Enzyme hydrolysis was performed on principle urine samples to convert most of the glucuronidated and sulphated polyphenols to the aglycone forms. The extracted portion was then submitted for liquid chromatography-mass spectroscopy (LC-MS) analysis (Waters Acquity UPLC coupled to a TSQ-µ triple quadrupole mass spectrometer operated in electrospray mode) using targeted multiple reaction monitoring (MRM) detection for native compounds and their associated sulphate and glucuronide conjugates.
Samples were prepared as described in Hollands et al. [31]. Commercially available standards were used for phloretin, naringenin, gallic acid, eriodictyol, epicatechin, quercetin, isorhamnetin, caffeic acid, ferulic acid, hippuric acid, creatinine and p-coumaric acid (Sigma-Aldrich, Poole, UK). Additional in-house synthesized standards of quercetin 3-O-glucuronide, quercetin 3-O-sulfate, 5-(3,4-dihydroxyphenyl)-y-valerolactone, 5-(3,4-dihydroxyphenyl)-y-valerolactone 3-sulfate and 5-(3,4-dihydroxyphenyl)-y-valerolactone 3-O-glucuronide were also used. No standards were available for epicatechin glucuronide and sulfate, therefore MRM tracking was achieved by calculating the addition of mass of a sulphate or glucuronide group to the native compound. It was assumed that MRM response factors for these compounds were comparable to the natives and thus quantified tentatively. For available standards, suitable MRM channels were optimized and responses against the calibration standards were used. A range of mixed standards was added to 200 µL of phosphate buffer for urine samples over a range of 10 to 2000 ng/mL.
Frozen urine was warmed to room temperature and mixed briefly by vortex mixer before sampling. A subsample (200 µL) was taken and phosphate buffer (200 µL), sulfatase (80 µL, 80 U) and glucuronidase (80 µL, 800 U) added. The sample was vortexed and incubated for 2 h at 37 °C. Following incubation, taxifolin internal standard was added (10 µL of 10 µg/mL in methanol), along with dimethyl formamide (570 µL) and formic acid (40 µL). The sampled was vortex mixed and filtered (0.2 µm) prior to LC-MS analysis. A subsample of the final extract (10 µL) was diluted with 700 µL of phosphate buffer and taxifolin added (10 µL of 10 µg/mL in methanol). These samples were analyzed using LC-MS for hippuric acid and creatinine on a similar but shorter separation gradient.
Polyphenol metabolites were chosen based on findings from a previous review [12] and additional input from M.P. and P.A.K. who conducted the analysis of the samples. Total urinary polyphenols refers to the total of a targeted subset and were calculated as the sum of: 5-(3,4-dihydroxyphenyl)-y-valerolactone (34DHVL), 5-(3,4-dihydroxyphenyl)-y-valerolactone 4-O-glucuronide (34DHVL-4-GlcA), 5-(3,4-dihydroxyphenyl)-y-valerolactone 3-O-glucuronide (34DHVL-3-GlcA), 5-(3,4-dihydroxyphenyl)-y-valerolactone 4-sulphate, 5-(3,4-dihydroxyphenyl)-y-valerolactone 3-sulphate (34DHVL-3S), quercetin, quercetin 3-O-glucuronide, quercetin-3-O-sulphate (Q3S), isorhamnetin, epicatechin, epicatechin glucuronide, epicatechin sulphate, phloretin, naringenin, gallic acid, eriodictyol, ferulic acid, caffeic acid and p-coumaric acid.
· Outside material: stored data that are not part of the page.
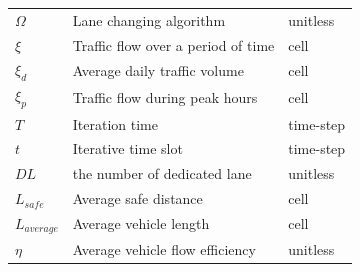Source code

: \begin{table}[H]
\begin{tabular}{lll}
		\\
		$\Omega  $                                & Lane changing algorithm                               & unitless                                   \\
		$\xi$                                     & Traffic flow over a period of time                    & cell                                       \\
		${\xi _d}$                                & Average daily traffic volume                          & cell                                       \\
		${\xi _p}$                                & Traffic flow during peak hours                        & cell                                       \\
		$T$                                       & Iteration time                                        & time-step                                  \\
		$t$                                       & Iterative time slot                                   & time-step                                  \\
		$DL$                                      & the number of dedicated lane                          & unitless                                   \\
		$ L_{safe}$                               & Average safe distance                                 & cell                                       \\
		$ L_{average}$                            & Average vehicle length                                & cell                                       \\
		$\eta$                                    & Average vehicle flow efficiency                       & unitless                                   \\
		\bottomrule
	\end{tabular}
\end{table}

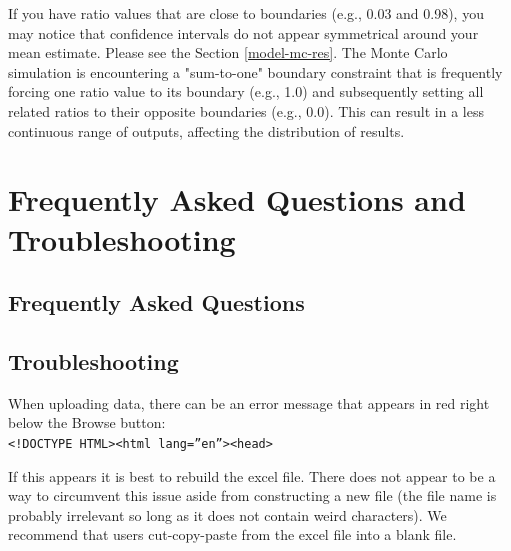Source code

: \documentclass[
]{book}
\begin{document}
If you have ratio values that are close to boundaries (e.g., 0.03 and 0.98), you may notice that confidence intervals do not appear symmetrical around your mean estimate. Please see the Section \ref{model-mc-res}. The Monte Carlo simulation is encountering a "sum-to-one" boundary constraint that is frequently forcing one ratio value to its boundary (e.g., 1.0) and subsequently setting all related ratios to their opposite boundaries (e.g., 0.0). This can result in a less continuous range of outputs, affecting the distribution of results.

\hypertarget{ft}{%
\chapter{Frequently Asked Questions and Troubleshooting}\label{ft}}

\hypertarget{ft-faqs}{%
\section{Frequently Asked Questions}\label{ft-faqs}}

\hypertarget{ft-trbl}{%
\section{Troubleshooting}\label{ft-trbl}}

When uploading data, there can be an error message that appears in red right below the Browse button:\\
\texttt{\textless{}!DOCTYPE\ HTML\textgreater{}\textless{}html\ lang=”en”\textgreater{}\textless{}head\textgreater{}}

If this appears it is best to rebuild the excel file. There does not appear to be a way to circumvent this issue aside from constructing a new file (the file name is probably irrelevant so long as it does not contain weird characters). We recommend that users cut-copy-paste from the excel file into a blank file.

  
\end{document}

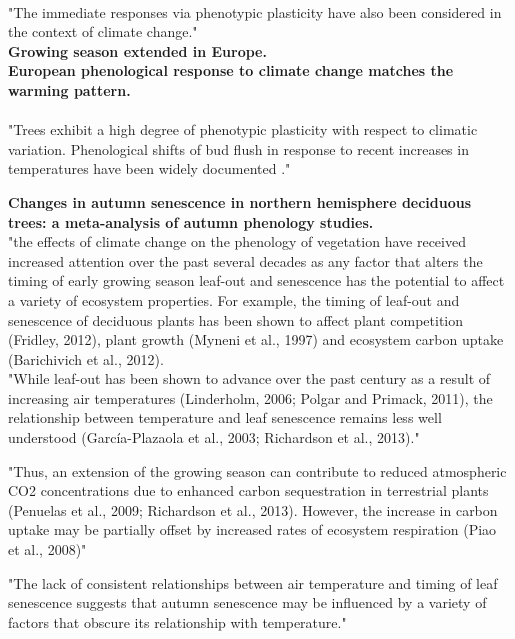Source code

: \documentclass{article}
\begin{document}
\citep{Nicotra10}\\ 
"The immediate responses via phenotypic plasticity have also been considered in the context of climate change." \\

\citep{Menzel99} \textbf{Growing season extended in Europe.}\\
\citep{Menzel06} \textbf{European phenological response to climate change matches the warming pattern.}\\
\citep{Parmesan06}\\
"Trees exhibit a high degree of phenotypic plasticity with respect to climatic variation. Phenological shifts of bud flush in response to recent increases in temperatures have been widely documented ." 


\citep{Gill15} \textbf{Changes in autumn senescence in northern hemisphere deciduous trees: a meta-analysis of autumn phenology studies.} \\
"the effects of climate change on the phenology of vegetation have received increased attention over the past several decades as any factor that alters the timing of early growing season leaf-out and senescence has the potential to affect a variety of ecosystem properties. For example, the timing of leaf-out and senescence of deciduous plants has been shown to affect plant competition (Fridley, 2012), plant growth (Myneni et al., 1997) and ecosystem carbon uptake (Barichivich et al., 2012).\\

"While leaf-out has been shown to advance over the past century as a result of increasing air temperatures (Linderholm, 2006; Polgar and Primack, 2011), the relationship between temperature and leaf senescence remains less well understood (García-Plazaola et al., 2003; Richardson et al., 2013)."

"Thus, an extension of the growing season can contribute to reduced atmospheric CO2 concentrations due to enhanced carbon sequestration in terrestrial plants (Penuelas et al., 2009; Richardson et al., 2013). However, the increase in carbon uptake may be partially offset by increased rates of ecosystem respiration (Piao et al., 2008)"

"The lack of consistent relationships between air temperature and timing of leaf senescence suggests that autumn senescence may be influenced by a variety of factors that obscure its relationship with temperature."
\end{document}
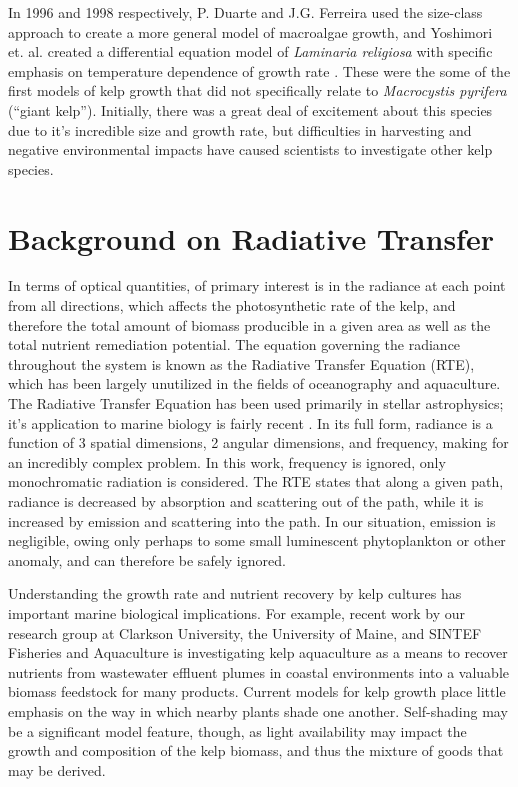 In 1996 and 1998 respectively, P. Duarte and J.G. Ferreira used the size-class approach to create a more general model of macroalgae growth, and Yoshimori et. al. created a differential equation model of \textit{Laminaria religiosa} with specific emphasis on temperature dependence of growth rate \cite{duarte_model_1997,yoshimori_mathematical_1998}.
These were the some of the first models of kelp growth that did not specifically relate to \textit{Macrocystis pyrifera} (``giant kelp''). 
Initially, there was a great deal of excitement about this species due to it's incredible size and growth rate, but difficulties in harvesting and negative environmental impacts have caused scientists to investigate other kelp species. %

\section{Background on Radiative Transfer}
In terms of optical quantities, of primary interest is in the radiance at each point from all directions, which affects the photosynthetic rate of the kelp, and therefore the total amount of biomass producible in a given area as well as the total nutrient remediation potential.
The equation governing the radiance throughout the system is known as the Radiative Transfer Equation (RTE), which has been largely unutilized in the fields of oceanography and aquaculture.
The Radiative Transfer Equation has been used primarily in stellar astrophysics; it's application to marine biology is fairly recent \cite{mobley_radiative_2001}.
In its full form, radiance is a function of 3 spatial dimensions, 2 angular dimensions, and frequency, making for an incredibly complex problem. %
In this work, frequency is ignored, only monochromatic radiation is considered.
The RTE states that along a given path, radiance is decreased by absorption and scattering out of the path, while it is increased by emission and scattering into the path.
In our situation, emission is negligible, owing only perhaps to some small luminescent phytoplankton or other anomaly, and can therefore be safely ignored.

Understanding the growth rate and nutrient recovery by
kelp cultures has important marine biological implications. For example, recent
work by our research group at Clarkson University, the University of Maine, and
SINTEF Fisheries and Aquaculture is investigating kelp aquaculture as a means to
recover nutrients from wastewater effluent plumes in coastal environments into a
valuable biomass feedstock for many products. Current models for kelp growth
place little emphasis on the way in which nearby plants shade one another.
Self-shading may be a significant model feature, though, as light availability
may impact the growth and composition of the kelp biomass, and thus the mixture
of goods that may be derived.

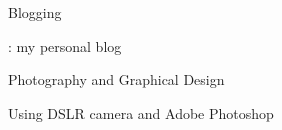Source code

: \begin{cvprojects}
  \cvproject
    {Blogging} %
    {} %
    {} %
    {} %
    {\begin{cvitems}
    \item{: my personal blog}
    \end{cvitems}}

  \cvproject
    {Photography and Graphical Design} %
    {} %
    {} %
    {} %
    {\begin{cvitems}\item{Using DSLR camera and Adobe Photoshop}\end{cvitems}}

\end{cvprojects}


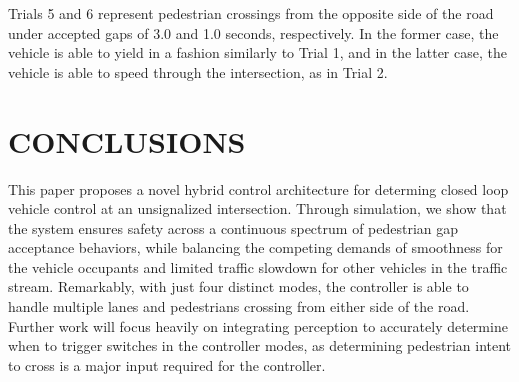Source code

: \documentclass[letterpaper, 10 pt, conference]{ieeeconf}  %
\begin{document}
Trials 5 and 6 represent pedestrian crossings from the opposite side of the road under accepted gaps of 3.0 and 1.0 seconds, respectively. In the former case, the vehicle is able to yield in a fashion similarly to Trial 1, and in the latter case, the vehicle is able to speed through the intersection, as in Trial 2. 

\section{CONCLUSIONS}
This paper proposes a novel hybrid control architecture for determing closed loop vehicle control at an unsignalized intersection. Through simulation, we show that the system ensures safety across a continuous spectrum of pedestrian gap acceptance behaviors, while balancing the competing demands of smoothness for the vehicle occupants and limited traffic slowdown for other vehicles in the traffic stream. Remarkably, with just four distinct modes, the controller is able to handle multiple lanes and pedestrians crossing from either side of the road. Further work will focus heavily on integrating perception to accurately determine when to trigger switches in the controller modes, as determining pedestrian intent to cross is a major input required for the controller. 

\addtolength{\textheight}{-12cm}   %













\end{document}

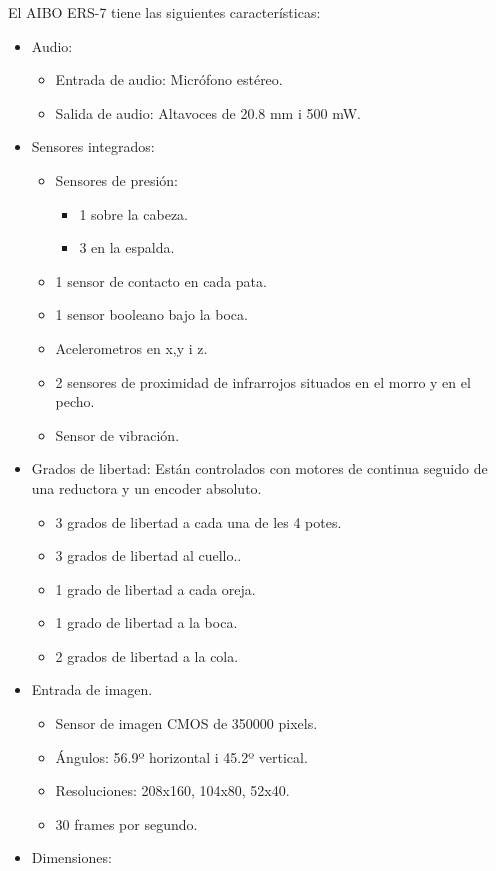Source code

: \documentclass[12pt,a4paper,final,twoside]{book}
\begin{document}
El AIBO ERS-7 tiene las siguientes características: 

\begin{itemize}
\item Audio:
\begin{itemize}
\item Entrada de audio: Micrófono estéreo.
\item Salida de audio: Altavoces de 20.8 mm i 500 mW.
\end{itemize}
\item Sensores integrados:
\begin{itemize}
\item Sensores de presión:
\begin{itemize}
\item 1 sobre la cabeza.
\item 3 en la espalda.
\end{itemize}
\item 1 sensor de contacto en cada pata. 
\item 1 sensor booleano bajo la boca.
\item Acelerometros en x,y i z.
\item 2 sensores de proximidad de infrarrojos situados en el morro y en el pecho.
\item Sensor de vibración.
\end{itemize}
\item Grados de libertad: Están controlados con motores de continua seguido de una reductora y un encoder absoluto.
\begin{itemize}
\item 3 grados de libertad a cada una de les 4 potes.
\item 3 grados de libertad al cuello..
\item 1 grado de libertad a cada oreja.
\item 1 grado de libertad a la boca.
\item 2 grados de libertad a la cola. 
\end{itemize}
\item Entrada de imagen.
\begin{itemize}
\item Sensor de imagen CMOS de 350000 pixels.
\item Ángulos: 56.9º horizontal i 45.2º vertical.
\item Resoluciones: 208x160, 104x80, 52x40.
\item 30 frames por segundo.
\end{itemize}
\item Dimensiones:

\end{itemize}
\end{document}
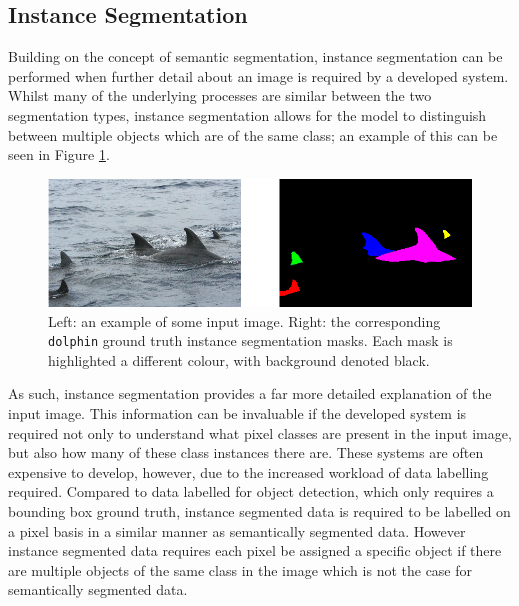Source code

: \subsection{Instance Segmentation}\label{ch:Background,sec:instanceSegmentation}

Building on the concept of semantic segmentation, instance segmentation can be performed when further detail about an image is required by a developed system. Whilst many of the underlying processes are similar between the two segmentation types, instance segmentation allows for the model to distinguish between multiple objects which are of the same class; an example of this can be seen in Figure \ref{fig:masks-example}.

\begin{figure}
	\begin{center}
		\includegraphics[scale=0.5]{Chapter2/figs/masks-example-updated-colours.png}
	\end{center}
	\caption[Left: an example of some input image. Right: the corresponding \texttt{dolphin} ground truth instance segmentation masks.]{Left: an example of some input image. Right: the corresponding \texttt{dolphin} ground truth instance segmentation masks. Each mask is highlighted a different colour, with background denoted black.}
	\label{fig:masks-example}
\end{figure}

As such, instance segmentation provides a far more detailed explanation of the input image. This information can be invaluable if the developed system is required not only to understand what pixel classes are present in the input image, but also how many of these class instances there are. These systems are often expensive to develop, however, due to the increased workload of data labelling required. Compared to data labelled for object detection, which only requires a bounding box ground truth, instance segmented data is required to be labelled on a pixel basis in a similar manner as semantically segmented data. However instance segmented data requires each pixel be assigned a specific object if there are multiple objects of the same class in the image which is not the case for semantically segmented data.

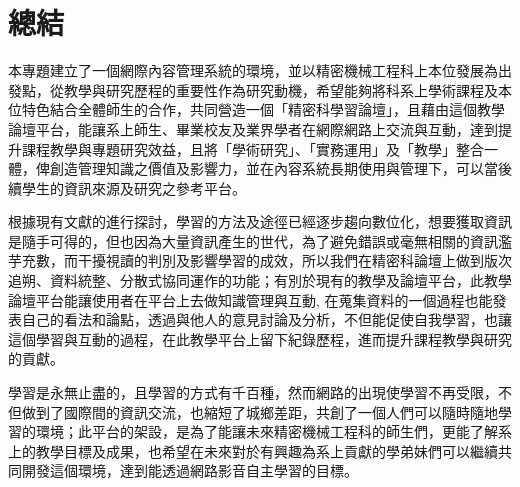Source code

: \chapter{總結}
\renewcommand{\baselinestretch}{10} %
\par
\renewcommand{\baselinestretch}{1} %
\twelve 本專題建立了一個網際內容管理系統的環境，並以精密機械工程科上本位發展為出發點，從教學與研究歷程的重要性作為研究動機，希望能夠將科系上學術課程及本位特色結合全體師生的合作，共同營造一個「精密科學習論壇」，且藉由這個教學論壇平台，能讓系上師生、畢業校友及業界學者在網際網路上交流與互動，達到提升課程教學與專題研究效益，且將「學術研究」、「實務運用」及「教學」整合一體，俾創造管理知識之價值及影響力，並在內容系統長期使用與管理下，可以當後續學生的資訊來源及研究之參考平台。
\\
\par
\renewcommand{\baselinestretch}{1} %
\twelve 根據現有文獻的進行探討，學習的方法及途徑已經逐步趨向數位化，想要獲取資訊是隨手可得的，但也因為大量資訊產生的世代，為了避免錯誤或毫無相關的資訊濫芋充數，而干擾視讀的判別及影響學習的成效，所以我們在精密科論壇上做到版次追朔、資料統整、分散式協同運作的功能；有別於現有的教學及論壇平台，此教學論壇平台能讓使用者在平台上去做知識管理與互動, 在蒐集資料的一個過程也能發表自己的看法和論點，透過與他人的意見討論及分析，不但能促使自我學習，也讓這個學習與互動的過程，在此教學平台上留下紀錄歷程，進而提升課程教學與研究的貢獻。 
\\
\par
\renewcommand{\baselinestretch}{1} %
\twelve 學習是永無止盡的，且學習的方式有千百種，然而網路的出現使學習不再受限，不但做到了國際間的資訊交流，也縮短了城鄉差距，共創了一個人們可以隨時隨地學習的環境；此平台的架設，是為了能讓未來精密機械工程科的師生們，更能了解系上的教學目標及成果，也希望在未來對於有興趣為系上貢獻的學弟妹們可以繼續共同開發這個環境，達到能透過網路影音自主學習的目標。
\par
Total urinary polyphenols were reported as polyphenols per gram of creatinine to standardize for differences in hydration between samples.
Hippuric acid was also measured in urine samples. Hippuric acid excretion was reported separately to the other urinary polyphenols because as well as reflecting intakes of polyphenol-rich foods, it is a metabolite formed from non-polyphenol endogenous compounds, including aromatic amino acids such as phenylalanine, and was detected in amounts approximately 1000 times higher than the other measured polyphenols [32].
Metabolites not detectable in urine samples were 5-(3,4-dihydroxyphenyl)-y-valerolactone 4-sulphate, quercetin, quercetin 3-O-glucuronide, isorhamnetin and epicatechin glucuronide. The limit of quantification for these metabolites were 10 ng/mL, except for quercetin and isorhamnetin, which had a limit of quantification of 20 ng/mL.

2.8. Statistical Analysis

Data were firstly checked for normality to determine data distribution. All data were skewed and therefore are reported as median (interquartile range), unless stated differently. Only the participants who completed the study were included in the analysis. Intakes of polyphenols were reported using descriptive statistics and polyphenol intakes were reported by vegetables and fruits and their sub-groups to describe the main sources. Wilcoxon sign rank tests were used to assess whether polyphenol intakes and urinary polyphenols were significantly different from baseline to week 2 and week 10.
Associations between self-reported intakes and each polyphenol biomarker were analyzed separately at baseline, 2 and 10 weeks by firstly assessing scatterplots and Spearman correlation coefficients. Correlations < 0.2 were classified as weak, 0.2–0.6 moderate and > 0.6 strong based on previous dietary biomarker studies [33,34,35].
Linear mixed models were used to investigate relationships between polyphenol intakes and urinary polyphenol and hippuric acid concentrations accounting for within and between individual differences. The models were run unadjusted and adjusted for confounders of age, energy intake, sex and BMI. Time was included in both models to account for the different time points (baseline, weeks 2 and 10 sessions) and any differences in energy intake and BMI.
Analyzes were classified as statistically significant if p values were < 0.05 and all statistical analysis were undertaken using Stata version 14.2 (StataCorp, College Station, TX, USA). A sensitivity analysis to account for the multiple hypothesis testing of correlations between urinary polyphenols and polyphenol intakes was undertaken using the Bonferroni adjustment. The adjusted p value was determined by dividing the usual significance threshold (0.05) by the number of tests (18), therefore the new significance level was < 0.0028.

3. Results

3.1. Dietary Polyphenol Intakes

Of the 34 completing participants, 53% were female and the median (IQR) age was 35 (15) years. Additional participant characteristics are summarized in Table 1. At baseline, median vegetable intakes were 3.97 (4.3) serves/day and fruit intakes were 0.98 (1.1) serves/day. Across the intervention vegetable intakes had a non-significant increase from baseline to week 2 (+0.37 (5.8) serves/day, p = 0.30) and week 10 (+0.73 (5.8) serves/day, p = 0.41). Fruit intakes increased significantly from baseline to week 2 (+0.77 (1.6) serves/day, p = 0.004) and week 10 (+0.50 (1.7) serves/day, p = 0.03).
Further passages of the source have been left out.